_Work to be completed_
Your answer should consist of each line from the data below that contains "https".

Items listed in a dataset
+ + + + +
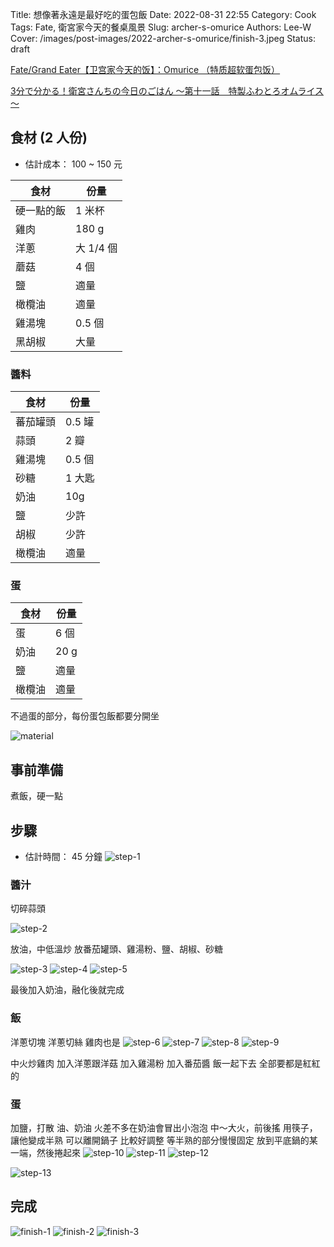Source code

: Title: 想像著永遠是最好吃的蛋包飯
Date: 2022-08-31 22:55
Category: Cook
Tags: Fate, 衛宮家今天的餐桌風景
Slug: archer-s-omurice
Authors: Lee-W
Cover: /images/post-images/2022-archer-s-omurice/finish-3.jpeg
Status: draft


[Fate/Grand Eater【卫宫家今天的饭】：Omurice （特质超软蛋包饭）](https://www.youtube.com/watch?v=apkZHCPtcPU)

[3分で分かる！衛宮さんちの今日のごはん ～第十一話　特製ふわとろオムライス～](https://www.youtube.com/watch?v=V0H5DSjAeSc)


## 食材 (2 人份)
* 估計成本： 100 ~ 150 元

| 食材 | 份量 |
|---|---|
| 硬一點的飯 | 1 米杯 |
| 雞肉 | 180 g |
| 洋蔥 | 大 1/4 個 |
| 蘑菇 | 4 個 |
| 鹽 | 適量 |
| 橄欖油 | 適量 |
| 雞湯塊 | 0.5 個 |
| 黑胡椒 | 大量 |

### 醬料

| 食材 | 份量 |
|---|---|
| 蕃茄罐頭 | 0.5 罐 |
| 蒜頭 | 2 瓣 |
| 雞湯塊 | 0.5 個 |
| 砂糖 | 1 大匙 |
| 奶油 | 10g |
| 鹽 | 少許 |
| 胡椒 | 少許 |
| 橄欖油 | 適量 |


### 蛋

| 食材 | 份量 |
|---|---|
| 蛋 | 6 個 |
| 奶油 | 20 g |
| 鹽 | 適量 |
| 橄欖油 | 適量 |

不過蛋的部分，每份蛋包飯都要分開坐


![material](/images/post-images/2022-archer-s-omurice/material.jpeg)



## 事前準備
煮飯，硬一點

## 步驟
* 估計時間： 45 分鐘
![step-1](/images/post-images/2022-archer-s-omurice/step-1.jpeg)

### 醬汁

切碎蒜頭

![step-2](/images/post-images/2022-archer-s-omurice/step-2.jpeg)

放油，中低溫炒
放番茄罐頭、雞湯粉、鹽、胡椒、砂糖

![step-3](/images/post-images/2022-archer-s-omurice/step-3.jpeg)
![step-4](/images/post-images/2022-archer-s-omurice/step-4.jpeg)
![step-5](/images/post-images/2022-archer-s-omurice/step-5.jpeg)

最後加入奶油，融化後就完成

### 飯

洋蔥切塊
洋蔥切絲
雞肉也是
![step-6](/images/post-images/2022-archer-s-omurice/step-6.jpeg)
![step-7](/images/post-images/2022-archer-s-omurice/step-7.jpeg)
![step-8](/images/post-images/2022-archer-s-omurice/step-8.jpeg)
![step-9](/images/post-images/2022-archer-s-omurice/step-9.jpeg)

中火炒雞肉
加入洋蔥跟洋菇
加入雞湯粉
加入番茄醬
飯一起下去
全部要都是紅紅的

### 蛋
加鹽，打散
油、奶油
火差不多在奶油會冒出小泡泡
中～大火，前後搖
用筷子，讓他變成半熟
可以離開鍋子
比較好調整
等半熟的部分慢慢固定
放到平底鍋的某一端，然後捲起來
![step-10](/images/post-images/2022-archer-s-omurice/step-10.jpeg)
![step-11](/images/post-images/2022-archer-s-omurice/step-11.jpeg)
![step-12](/images/post-images/2022-archer-s-omurice/step-12.jpeg)


![step-13](/images/post-images/2022-archer-s-omurice/step-13.jpeg)


## 完成


![finish-1](/images/post-images/2022-archer-s-omurice/finish-1.jpeg)
![finish-2](/images/post-images/2022-archer-s-omurice/finish-2.jpeg)
![finish-3](/images/post-images/2022-archer-s-omurice/finish-3.jpeg)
+ + + + +
_Finished exercise_
[Fate/Grand Eater【卫宫家今天的饭】：Omurice （特质超软蛋包饭）](https://www.youtube.com/watch?v=apkZHCPtcPU)
[3分で分かる！衛宮さんちの今日のごはん ～第十一話　特製ふわとろオムライス～](https://www.youtube.com/watch?v=V0H5DSjAeSc)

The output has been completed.